Posted in Barack Obama, Biography, Books, Media Archive, Monographs, United States, Women on 2015-04-09 01:03Z by Steven

Michelle Obama: A Life

Knopf
2015-04-07
432 pages
6.5 x 1.5 x 9.5 inches
Hardcover ISBN: 978-0-307-95882-2

Peter Slevin, Associate Professor of Journalism
Medill School of Journalism, Media, Integrated Marketing Communications
Northwestern University, Evanston, Illinois

An inspiring story, richly detailed and written with élan, here is the first comprehensive account of the life and times of Michelle Obama, a woman of achievement and purpose—and the most unlikely first lady in modern American history. With disciplined reporting and a storyteller’s eye for revealing detail, Peter Slevin follows Michelle to the White House from her working-class childhood on Chicago’s largely segregated South Side.

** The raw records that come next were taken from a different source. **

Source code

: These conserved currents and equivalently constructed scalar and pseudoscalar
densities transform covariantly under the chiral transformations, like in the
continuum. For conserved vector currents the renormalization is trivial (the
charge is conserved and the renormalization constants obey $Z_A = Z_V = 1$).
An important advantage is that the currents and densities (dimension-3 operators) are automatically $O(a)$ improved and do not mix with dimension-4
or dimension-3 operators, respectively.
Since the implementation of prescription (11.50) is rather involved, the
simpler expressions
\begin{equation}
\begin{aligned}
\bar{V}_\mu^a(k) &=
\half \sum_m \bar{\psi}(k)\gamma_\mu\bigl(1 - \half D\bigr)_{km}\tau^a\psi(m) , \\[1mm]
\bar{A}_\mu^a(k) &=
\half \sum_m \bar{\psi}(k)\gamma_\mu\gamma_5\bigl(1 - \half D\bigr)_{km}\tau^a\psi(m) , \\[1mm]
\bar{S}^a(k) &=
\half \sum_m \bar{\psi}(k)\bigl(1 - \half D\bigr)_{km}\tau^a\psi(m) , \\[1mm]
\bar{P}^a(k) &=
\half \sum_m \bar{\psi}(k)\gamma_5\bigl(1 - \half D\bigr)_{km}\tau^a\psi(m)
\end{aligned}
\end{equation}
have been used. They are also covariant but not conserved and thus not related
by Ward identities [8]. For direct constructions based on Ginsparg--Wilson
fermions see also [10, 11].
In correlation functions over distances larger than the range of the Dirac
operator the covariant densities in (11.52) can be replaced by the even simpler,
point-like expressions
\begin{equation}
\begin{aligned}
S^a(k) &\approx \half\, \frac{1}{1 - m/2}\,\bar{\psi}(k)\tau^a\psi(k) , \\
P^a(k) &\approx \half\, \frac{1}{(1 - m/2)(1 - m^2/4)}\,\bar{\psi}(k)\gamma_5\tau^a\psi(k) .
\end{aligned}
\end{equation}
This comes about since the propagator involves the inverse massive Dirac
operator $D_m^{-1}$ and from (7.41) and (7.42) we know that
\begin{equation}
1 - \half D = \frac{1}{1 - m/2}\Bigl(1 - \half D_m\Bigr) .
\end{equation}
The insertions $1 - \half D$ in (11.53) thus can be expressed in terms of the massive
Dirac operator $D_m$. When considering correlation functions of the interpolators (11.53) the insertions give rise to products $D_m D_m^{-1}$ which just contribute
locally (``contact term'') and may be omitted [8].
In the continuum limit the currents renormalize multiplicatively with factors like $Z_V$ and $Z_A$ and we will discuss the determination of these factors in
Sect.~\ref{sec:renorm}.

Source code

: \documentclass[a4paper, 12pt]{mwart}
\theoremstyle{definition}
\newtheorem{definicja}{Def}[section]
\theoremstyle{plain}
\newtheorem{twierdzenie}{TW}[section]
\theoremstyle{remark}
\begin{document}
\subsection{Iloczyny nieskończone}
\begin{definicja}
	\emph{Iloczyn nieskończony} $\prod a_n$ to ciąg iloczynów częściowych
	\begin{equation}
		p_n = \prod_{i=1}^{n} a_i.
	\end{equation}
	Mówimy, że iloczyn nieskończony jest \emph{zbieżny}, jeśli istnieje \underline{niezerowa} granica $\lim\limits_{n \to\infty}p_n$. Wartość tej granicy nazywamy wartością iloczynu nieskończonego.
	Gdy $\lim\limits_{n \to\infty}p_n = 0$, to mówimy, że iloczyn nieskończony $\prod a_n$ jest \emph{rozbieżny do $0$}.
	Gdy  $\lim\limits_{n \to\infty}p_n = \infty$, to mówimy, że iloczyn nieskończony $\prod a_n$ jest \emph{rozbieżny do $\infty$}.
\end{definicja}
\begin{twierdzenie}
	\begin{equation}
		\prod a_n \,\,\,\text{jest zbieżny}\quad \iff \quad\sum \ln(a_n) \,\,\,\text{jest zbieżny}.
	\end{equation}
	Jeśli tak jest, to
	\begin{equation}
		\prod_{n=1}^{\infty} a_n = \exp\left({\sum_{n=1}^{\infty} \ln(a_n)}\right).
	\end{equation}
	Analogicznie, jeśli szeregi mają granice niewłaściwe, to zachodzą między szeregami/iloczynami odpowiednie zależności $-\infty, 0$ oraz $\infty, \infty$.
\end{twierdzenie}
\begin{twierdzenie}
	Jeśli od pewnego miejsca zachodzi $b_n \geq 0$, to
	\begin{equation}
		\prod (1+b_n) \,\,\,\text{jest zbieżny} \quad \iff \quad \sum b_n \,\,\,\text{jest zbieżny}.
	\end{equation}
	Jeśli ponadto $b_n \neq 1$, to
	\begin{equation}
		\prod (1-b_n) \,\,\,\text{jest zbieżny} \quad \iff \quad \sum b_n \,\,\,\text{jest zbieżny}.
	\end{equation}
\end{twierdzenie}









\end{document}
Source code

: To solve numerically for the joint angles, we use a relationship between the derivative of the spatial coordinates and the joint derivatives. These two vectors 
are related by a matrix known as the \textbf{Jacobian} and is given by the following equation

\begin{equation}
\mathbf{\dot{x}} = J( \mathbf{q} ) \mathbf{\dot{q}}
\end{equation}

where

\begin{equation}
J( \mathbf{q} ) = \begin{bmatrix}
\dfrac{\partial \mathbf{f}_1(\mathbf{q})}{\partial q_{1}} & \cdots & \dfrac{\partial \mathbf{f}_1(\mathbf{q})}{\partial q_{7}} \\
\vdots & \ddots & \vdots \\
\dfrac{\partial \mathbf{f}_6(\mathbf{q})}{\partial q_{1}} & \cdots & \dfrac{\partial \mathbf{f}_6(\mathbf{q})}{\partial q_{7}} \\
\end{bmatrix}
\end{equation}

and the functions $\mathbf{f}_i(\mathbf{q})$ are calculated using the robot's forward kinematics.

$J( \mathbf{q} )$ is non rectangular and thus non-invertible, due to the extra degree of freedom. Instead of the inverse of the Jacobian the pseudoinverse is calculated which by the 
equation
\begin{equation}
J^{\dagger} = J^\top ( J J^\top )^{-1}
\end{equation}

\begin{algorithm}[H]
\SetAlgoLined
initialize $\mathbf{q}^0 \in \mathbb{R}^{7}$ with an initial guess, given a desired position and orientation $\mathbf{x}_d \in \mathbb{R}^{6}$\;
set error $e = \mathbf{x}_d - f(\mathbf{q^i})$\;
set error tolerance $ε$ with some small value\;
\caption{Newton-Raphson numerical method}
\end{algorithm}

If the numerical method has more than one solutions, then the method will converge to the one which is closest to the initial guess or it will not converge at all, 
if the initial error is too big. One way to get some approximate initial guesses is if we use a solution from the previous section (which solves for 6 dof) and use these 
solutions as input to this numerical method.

The journey winds from the intricacies of her upbringing as the highly focused daughter of a gregarious city water-plant worker afflicted with multiple sclerosis to the tribulations she faces at Princeton University and Harvard Law School during the racially charged 1980s. And then returning to Chicago, where she works in an elite law firm and meets a law student from Hawaii named Barack Obama. Unsatisfied by corporate law, Michelle embarks on a search for meaningful work that takes her back to the community of her South Side youth, even as she struggles to find balance as a mother and a professional—while married to a man who wants to be president.

Slevin deftly explores the drama of Barack’s historic campaigns and the harsh glare faced by Michelle in a role both relentlessly public and not entirely of her choosing. He offers a fresh and compelling view of the White House years when Michelle Obama casts herself as mentor, teacher, champion of nutrition, supporter of military families, and fervent opponent of inequality.